Processing of the username map file continues until either the complete map has been parsed or until an entry prefixed by an exclamation point ( ! ) matches successfully. Any lines beginning with a hash ( # ) or semicolon ( ; ) character are ignored as comments. If no match is found at all, the original username is unchanged.

As an example, to map a Windows user of Lee.Zard to a Unix login name of lizard, we could use a single entry such as:

  !lizard = Lee.Zard

The righthand values are compared in a case-insensitive fashion, so this example would succeed regardless of whether the user logs on with Lee.Zard or LEE.ZARD. The beginning ! prevents smbd from continuing to look for additional matches for lizard after this entry is parsed.

The username map script allows an administrator to define an external command that will be invoked, rather than reading a map file directly. It provides the flexibility to store the maps in directory services such as LDAP. The mapping command must accept a username as its sole parameter (provided by smbd) and must return a single login name to standard output if any mapping is necessary. Without getting into too many details, the following example uses the OpenLDAP ldapsearch tool to query a directory service based on the common name ( cn ) attribute and maps the user to the login name provided by the uid attribute.

ldapsearch -x -LLL -h ldapsrv1 -b "dc=example,dc=com"
-s sub "(&(cn=$1)(objectclass=posixAccount))" |
grep uid: | cut -d: -f 2 | sed ‘s/^s*//’

Assuming that this script is named ldapmapuser.sh, we can instruct smbd to make use of it by adding the following line to smb.conf:

  [global ]
      username map script = /usr/local/bin/ldapmapuser.sh

In this way, it is possible to integrate the username map functionality with the ldapsam passdb backend.

The point at which the mapping occurs is dependent on the value of the security parameter. In the context of our current discussion around security = user , the map is queried before the user is authenticated. To illustrate the consequence, assume that we have the following entry in a username map file:

  root = administrator

If a user attempts to connect to our standalone server with a login name of Administrator, the password supplied must match the one for root in Samba’s configured passdb backend.

When Samba is configured as a domain member server ( security = domain or security = ads ), the map is applied after a user has been authenticated by a domain controller. The means that when a user connects as DOMAINadministrator, she must provide the actual password for that account even though the account may be eventually mapped to the local superuser account. The process becomes even more complicated with the presence of winbindd. Therefore the remainder of the discussion of username maps and member servers is saved until Chapter 10.

{mospagebreak title=Account Utilities}

Samba provides a set of tools for manipulating user accounts stored in its passdb. The Samba developers have designed these tools to work in the same manner, regardless of which passdb module is used. For this reason, our discussion can focus on the tool without worrying about where or how the information is stored.
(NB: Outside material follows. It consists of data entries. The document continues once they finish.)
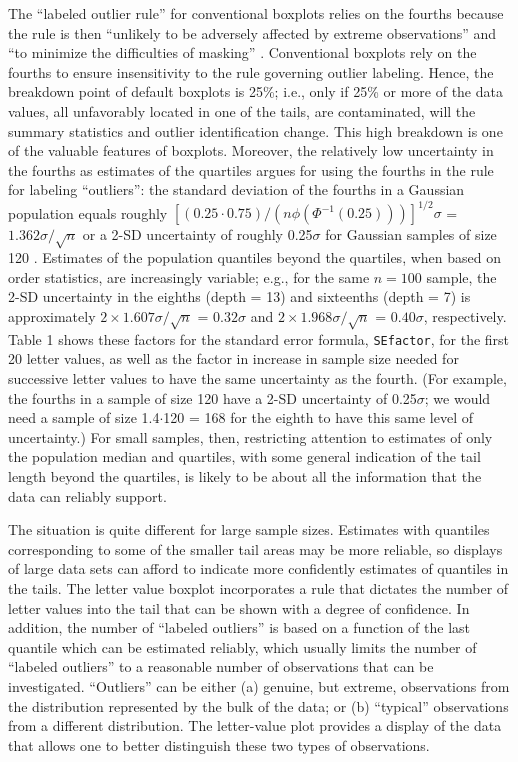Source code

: \documentclass[oneside]{article}
\begin{document}
The ``labeled outlier rule'' for conventional boxplots relies on the fourths because the rule is then ``unlikely to be adversely affected by extreme observations'' and ``to minimize the difficulties of masking'' \citep{dchbox, page=992}. Conventional boxplots rely on the fourths to ensure insensitivity to the rule governing outlier labeling. Hence, the breakdown point of default boxplots is 25\%; i.e., only if 25\% or more of the data values, all unfavorably located in one of the tails, are contaminated, will the summary statistics and outlier identification change. This high breakdown is one of the valuable features of boxplots. Moreover, the relatively low uncertainty in the fourths as estimates of the quartiles argues for using the fourths in the rule for labeling ``outliers'': the standard deviation of the fourths in a Gaussian population equals roughly $[(0.25 \cdot 0.75) / (n \phi(\Phi^{-1}(0.25)))]^{1/2} \sigma$ = $1.362 \sigma / \sqrt{n}$ or a 2-SD uncertainty of roughly 0.25$\sigma$ for Gaussian samples of size 120 \citep{ha.order}. Estimates of the population quantiles beyond the quartiles, when based on order statistics, are increasingly variable; e.g., for the same $n = 100$ sample, the 2-SD uncertainty in the eighths (depth = 13) and sixteenths (depth = 7) is approximately $ 2 \times 1.607 \sigma / \sqrt{n}$ = $0.32 \sigma$ and $ 2 \times 1.968 \sigma / \sqrt{n}$ = $0.40 \sigma$, respectively. Table 1 shows these factors for the standard error formula, \texttt{SEfactor}, for the first 20 letter values, as well as the factor in increase in sample size needed for successive letter values to have the same uncertainty as the fourth. (For example, the fourths in a sample of size 120 have a 2-SD uncertainty of 0.25$\sigma$; we would need a sample of size 1.4$\cdot$120 = 168 for the eighth to have this same level of uncertainty.) For small samples, then, restricting attention to estimates of only the population median and quartiles, with some general indication of the tail length beyond the quartiles, is likely to be about all the information that the data can reliably support.

The situation is quite different for large sample sizes. Estimates with quantiles corresponding to some of the smaller tail areas may be more reliable, so displays of large data sets can afford to indicate more confidently estimates of quantiles in the tails. The letter value boxplot incorporates a rule that dictates the number of letter values into the tail that can be shown with a degree of confidence. In addition, the number of ``labeled outliers'' is based on a function of the last quantile which can be estimated reliably, which usually limits the number of ``labeled outliers'' to a reasonable number of observations that can be investigated. ``Outliers'' can be either (a) genuine, but extreme, observations from the distribution represented by the bulk of the data; or (b) ``typical'' observations from a different distribution. The letter-value plot provides a display of the data that allows one to better distinguish these two types of observations.
\end{document}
Many administrators, particularly LDAP administrators, have a tendency to manage the user attributes (e.g., password hashes or SIDs) manually. It is possible in many instances to do this. However, it is not recommended for most installations. If you understand how to manipulate these attributes directly without breaking your server, it is probably okay. But consider this the sticker that voids your warranty if removed. If you can get away with it, congratulations. Such tactics are not covered here.
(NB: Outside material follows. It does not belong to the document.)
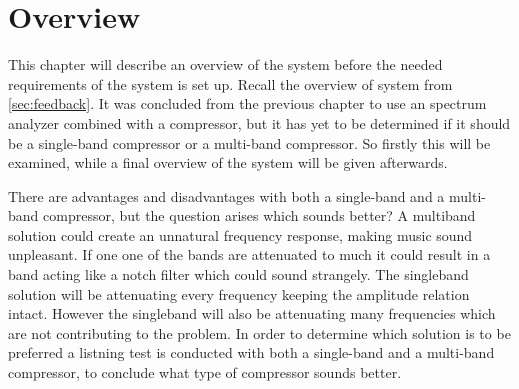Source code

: \chapter{Overview} \label{ch:overview}
This chapter will describe an overview of the system before the needed requirements of the system is set up. Recall the overview of system from \autoref{sec:feedback}. It was concluded from the previous chapter to use an spectrum analyzer combined with a compressor, but it has yet to be determined if it should be a single-band compressor or a multi-band compressor. So firstly this will be examined, while a final overview of the system will be given afterwards. 


There are advantages and disadvantages with both a single-band and a multi-band compressor, but the question arises which sounds better?
A multiband solution could create an unnatural frequency response, making music sound unpleasant. If one one of the bands are attenuated to much it could result in a band acting like a notch filter which could sound strangely. The singleband solution will be attenuating every frequency keeping the amplitude relation intact. However the singleband will also be attenuating many frequencies which are not contributing to the problem. In order to determine which solution is to be preferred a listning test is conducted with both a single-band and a multi-band compressor, to conclude what type of compressor sounds better.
The two main user management tools are smbpasswd and pdbedit. The former is the original tool for setting user passwords in an smbpasswd file. During the Samba 3.0 development cycle, it was thought that this tool would be superseded by pdbedit. However, this has not yet happened, and pdbedit is considered by some as the example of how not to build a command-line interface. In Chapter 9, we explore how to use MS-RPC tools such as the Windows NT 4.0 User Manager for Domains and MMC plug-ins to manage users and group from Windows clients. At the moment, these two command-line utilities are what we have to work with.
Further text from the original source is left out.